We don't usually have to deal with cold temperatures here, but for the past couple of days the nights have dropped down into the teens. The original cabin is not well insulated, but the new addition is insulated at about R19. The problem is that the new addition is more window than wall so we're not getting full advantage out of that insulation.

When the temperature fell to 15 degrees outside, the inside temperature was 35 degrees. That's NOT comfortable. We were all ok under big down comforters (and the kids piled on top of me like a bunch of puppies) but sooner or later you've got to get out of bed and get some work done. It didn't warm up much that day.

We have a woodstove from U.S. Stove company (a Magnolia) that is supposed to heat up to 2,400 square feet, but it doesn't. I think part of its problem is that it's poorly located. It's on the west wall of the cabin, 32 feet away from the western wall. When it's roaring, the upstairs directly above it is HOT but the living area (at the far end of the house) is chilly. There's no walls blocking the air flow between west and east but the heat just seems to go up and out as opposed to moving across the house.

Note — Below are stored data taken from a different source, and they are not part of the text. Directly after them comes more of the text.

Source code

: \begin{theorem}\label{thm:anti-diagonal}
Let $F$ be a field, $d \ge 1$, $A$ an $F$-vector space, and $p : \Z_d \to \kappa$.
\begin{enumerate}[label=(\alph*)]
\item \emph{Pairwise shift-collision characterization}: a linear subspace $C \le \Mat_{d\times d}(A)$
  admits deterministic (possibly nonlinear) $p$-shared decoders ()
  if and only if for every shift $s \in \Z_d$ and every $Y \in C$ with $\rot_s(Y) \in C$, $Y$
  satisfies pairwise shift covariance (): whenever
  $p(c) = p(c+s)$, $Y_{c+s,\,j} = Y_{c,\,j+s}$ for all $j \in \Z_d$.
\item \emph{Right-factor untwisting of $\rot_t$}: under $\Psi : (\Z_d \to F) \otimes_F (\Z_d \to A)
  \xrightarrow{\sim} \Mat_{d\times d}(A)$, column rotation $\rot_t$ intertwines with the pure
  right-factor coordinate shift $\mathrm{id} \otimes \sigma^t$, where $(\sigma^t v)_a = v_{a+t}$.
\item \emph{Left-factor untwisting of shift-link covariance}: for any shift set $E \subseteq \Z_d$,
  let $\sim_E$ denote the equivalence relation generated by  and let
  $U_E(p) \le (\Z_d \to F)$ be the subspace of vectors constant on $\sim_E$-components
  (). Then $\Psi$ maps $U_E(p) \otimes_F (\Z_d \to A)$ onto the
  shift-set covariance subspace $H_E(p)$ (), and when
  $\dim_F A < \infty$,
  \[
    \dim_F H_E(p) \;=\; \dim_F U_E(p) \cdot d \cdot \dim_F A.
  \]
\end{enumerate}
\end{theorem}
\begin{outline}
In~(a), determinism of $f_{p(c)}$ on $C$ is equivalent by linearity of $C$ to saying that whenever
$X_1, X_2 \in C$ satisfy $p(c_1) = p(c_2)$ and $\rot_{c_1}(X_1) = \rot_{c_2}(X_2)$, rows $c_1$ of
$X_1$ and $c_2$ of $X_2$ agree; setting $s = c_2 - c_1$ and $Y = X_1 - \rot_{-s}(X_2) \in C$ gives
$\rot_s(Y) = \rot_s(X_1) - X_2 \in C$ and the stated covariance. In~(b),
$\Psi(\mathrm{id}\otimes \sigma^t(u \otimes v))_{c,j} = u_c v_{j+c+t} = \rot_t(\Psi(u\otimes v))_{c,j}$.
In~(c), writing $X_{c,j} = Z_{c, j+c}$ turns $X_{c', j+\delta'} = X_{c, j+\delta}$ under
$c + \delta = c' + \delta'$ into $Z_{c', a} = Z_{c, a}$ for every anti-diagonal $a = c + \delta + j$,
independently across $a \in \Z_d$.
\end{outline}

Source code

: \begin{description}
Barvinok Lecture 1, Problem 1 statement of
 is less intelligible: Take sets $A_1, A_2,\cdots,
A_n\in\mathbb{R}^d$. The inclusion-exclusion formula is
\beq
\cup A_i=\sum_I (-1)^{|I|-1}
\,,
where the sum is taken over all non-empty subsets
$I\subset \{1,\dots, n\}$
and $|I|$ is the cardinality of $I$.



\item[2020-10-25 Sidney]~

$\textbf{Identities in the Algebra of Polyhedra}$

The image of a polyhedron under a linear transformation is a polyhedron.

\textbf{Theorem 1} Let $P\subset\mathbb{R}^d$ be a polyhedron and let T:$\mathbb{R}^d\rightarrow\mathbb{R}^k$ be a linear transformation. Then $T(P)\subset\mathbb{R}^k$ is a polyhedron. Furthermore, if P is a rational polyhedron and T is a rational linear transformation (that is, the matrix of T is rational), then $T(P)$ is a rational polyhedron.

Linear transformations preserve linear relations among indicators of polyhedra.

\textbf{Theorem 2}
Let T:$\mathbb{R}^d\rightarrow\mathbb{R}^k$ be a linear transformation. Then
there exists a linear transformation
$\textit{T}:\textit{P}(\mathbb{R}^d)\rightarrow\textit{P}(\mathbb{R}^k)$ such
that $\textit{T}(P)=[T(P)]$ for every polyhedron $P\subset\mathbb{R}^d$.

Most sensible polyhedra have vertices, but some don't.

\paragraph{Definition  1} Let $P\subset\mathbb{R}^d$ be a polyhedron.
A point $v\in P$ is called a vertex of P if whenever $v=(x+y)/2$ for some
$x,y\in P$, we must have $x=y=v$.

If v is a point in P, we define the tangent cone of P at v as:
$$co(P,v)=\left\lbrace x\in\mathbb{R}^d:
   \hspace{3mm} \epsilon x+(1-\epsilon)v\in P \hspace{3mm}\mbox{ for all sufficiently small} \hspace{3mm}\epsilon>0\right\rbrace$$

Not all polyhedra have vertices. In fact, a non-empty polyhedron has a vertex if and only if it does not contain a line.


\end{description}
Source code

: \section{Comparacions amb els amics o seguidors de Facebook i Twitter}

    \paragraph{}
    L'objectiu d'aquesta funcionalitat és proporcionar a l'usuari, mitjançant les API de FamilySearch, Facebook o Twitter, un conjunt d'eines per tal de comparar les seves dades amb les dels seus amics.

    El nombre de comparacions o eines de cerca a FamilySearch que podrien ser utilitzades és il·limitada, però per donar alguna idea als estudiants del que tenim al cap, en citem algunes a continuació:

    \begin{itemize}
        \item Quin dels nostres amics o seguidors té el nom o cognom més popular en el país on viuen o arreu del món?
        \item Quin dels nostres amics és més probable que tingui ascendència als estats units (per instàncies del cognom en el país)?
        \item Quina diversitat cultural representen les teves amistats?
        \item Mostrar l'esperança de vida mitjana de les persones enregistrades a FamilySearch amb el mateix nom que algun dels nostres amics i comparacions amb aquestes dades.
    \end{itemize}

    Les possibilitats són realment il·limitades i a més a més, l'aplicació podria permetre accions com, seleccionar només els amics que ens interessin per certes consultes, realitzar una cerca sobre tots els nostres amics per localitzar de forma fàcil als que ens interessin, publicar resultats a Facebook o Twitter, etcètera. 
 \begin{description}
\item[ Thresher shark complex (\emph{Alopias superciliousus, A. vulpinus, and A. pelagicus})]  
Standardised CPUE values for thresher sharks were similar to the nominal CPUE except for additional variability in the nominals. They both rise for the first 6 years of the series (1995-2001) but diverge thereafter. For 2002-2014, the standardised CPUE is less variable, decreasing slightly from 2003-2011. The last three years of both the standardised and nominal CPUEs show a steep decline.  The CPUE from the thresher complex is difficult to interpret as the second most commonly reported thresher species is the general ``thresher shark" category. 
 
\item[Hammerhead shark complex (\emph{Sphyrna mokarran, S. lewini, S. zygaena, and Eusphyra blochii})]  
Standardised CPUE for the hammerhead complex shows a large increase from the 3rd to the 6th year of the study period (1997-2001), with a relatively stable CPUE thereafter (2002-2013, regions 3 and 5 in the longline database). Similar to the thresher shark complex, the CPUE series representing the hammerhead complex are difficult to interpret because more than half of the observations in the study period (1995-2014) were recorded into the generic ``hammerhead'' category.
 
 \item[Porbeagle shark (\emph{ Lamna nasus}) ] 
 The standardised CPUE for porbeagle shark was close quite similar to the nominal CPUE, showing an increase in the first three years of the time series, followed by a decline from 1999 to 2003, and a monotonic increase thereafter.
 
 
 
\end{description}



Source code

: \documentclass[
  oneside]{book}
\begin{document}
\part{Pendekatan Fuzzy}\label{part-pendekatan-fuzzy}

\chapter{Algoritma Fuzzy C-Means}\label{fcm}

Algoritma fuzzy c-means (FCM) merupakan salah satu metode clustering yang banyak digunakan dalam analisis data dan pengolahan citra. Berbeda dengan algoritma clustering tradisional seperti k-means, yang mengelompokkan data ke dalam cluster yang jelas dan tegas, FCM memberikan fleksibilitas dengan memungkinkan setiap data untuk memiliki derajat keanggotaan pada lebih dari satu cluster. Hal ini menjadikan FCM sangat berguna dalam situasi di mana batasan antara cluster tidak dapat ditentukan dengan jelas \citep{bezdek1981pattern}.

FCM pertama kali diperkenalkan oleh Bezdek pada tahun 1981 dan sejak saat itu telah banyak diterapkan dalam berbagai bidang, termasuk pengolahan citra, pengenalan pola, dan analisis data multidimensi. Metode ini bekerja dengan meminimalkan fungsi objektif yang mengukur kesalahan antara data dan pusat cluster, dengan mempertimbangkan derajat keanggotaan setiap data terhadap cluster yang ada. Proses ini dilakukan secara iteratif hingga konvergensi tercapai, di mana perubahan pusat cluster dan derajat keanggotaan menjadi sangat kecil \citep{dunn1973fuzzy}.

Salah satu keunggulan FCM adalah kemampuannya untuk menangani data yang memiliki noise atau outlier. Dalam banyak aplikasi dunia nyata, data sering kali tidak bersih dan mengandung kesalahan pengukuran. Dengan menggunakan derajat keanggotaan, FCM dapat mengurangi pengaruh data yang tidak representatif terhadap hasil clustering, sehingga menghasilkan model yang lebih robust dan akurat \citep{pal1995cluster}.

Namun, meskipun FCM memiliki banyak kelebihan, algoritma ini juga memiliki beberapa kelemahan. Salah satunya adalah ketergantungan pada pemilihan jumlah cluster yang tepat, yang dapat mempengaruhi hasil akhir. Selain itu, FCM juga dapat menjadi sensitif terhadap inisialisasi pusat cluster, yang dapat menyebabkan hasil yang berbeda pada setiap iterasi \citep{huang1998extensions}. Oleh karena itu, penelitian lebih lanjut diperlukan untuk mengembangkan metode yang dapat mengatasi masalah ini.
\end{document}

Yesterday we went into town and bought a propane heater. One of the ventless ones. It supposedly will heat up to 1,000 square feet. We parked it in the new addition and turned it up to full blast. It's really warming up the whole house. The combination of propane heater and wood stove meant that last night we enjoyed a warm and comfortable sleep for the first time since this cold spell hit. I have no idea how much propane this thing is going through yet, but propane is still cheaper than wood.

I'm not sure how the pioneers in colder climes really did through the winter. Were their woodstoves more central to their cabins and their cabins better insulated then the big plywood box I live in? Or did they just suffer the cold better?

I hope you're staying warm and comfortable. I take comfort in the fact that these days are few here in my part of Texas.

1 comment:

OD from HT said...

How did they do it you ask? Easy, Dad got up early and got the fire going. Then he grabbed a shovel and shovel the snow off the wife and the kids' beds so they could get up and get dressed (fast!). Yes, the houses leaked so bad they would wake to inches of snow on the beds....or frost/frozen top blankets. They didn't know any it wasn't a "big deal".